[Source texts of formatted documents]
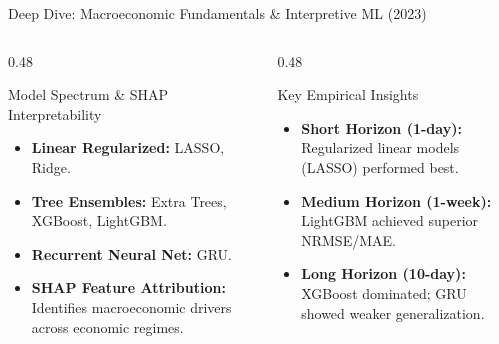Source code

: \documentclass[aspectratio=169]{beamer}
\begin{document}
\begin{frame}{Deep Dive: Macroeconomic Fundamentals \& Interpretive ML (2023)}

	\begin{columns}[T]
		\begin{column}{0.48\textwidth}
			\begin{block}{Model Spectrum \& SHAP Interpretability}
				\begin{itemize}
					\item \textbf{Linear Regularized:} LASSO, Ridge.
					\item \textbf{Tree Ensembles:} Extra Trees, XGBoost, LightGBM.
					\item \textbf{Recurrent Neural Net:} GRU.
					\item \textbf{SHAP Feature Attribution:} Identifies macroeconomic drivers across economic regimes.
				\end{itemize}
			\end{block}
		\end{column}
		\begin{column}{0.48\textwidth}
			\begin{block}{Key Empirical Insights}
				\begin{itemize}
					\item \textbf{Short Horizon (1-day):} Regularized linear models (LASSO) performed best.
					\item \textbf{Medium Horizon (1-week):} LightGBM achieved superior NRMSE/MAE.
					\item \textbf{Long Horizon (10-day):} XGBoost dominated; GRU showed weaker generalization.
				\end{itemize}
			\end{block}
		\end{column}
	\end{columns}
\end{frame}
\end{document}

» **Directions**:
Please copy every line of the records above in which "Regularized" appears.

» **Task response**:
					\item \textbf{Linear Regularized:} LASSO, Ridge.
					\item \textbf{Short Horizon (1-day):} Regularized linear models (LASSO) performed best.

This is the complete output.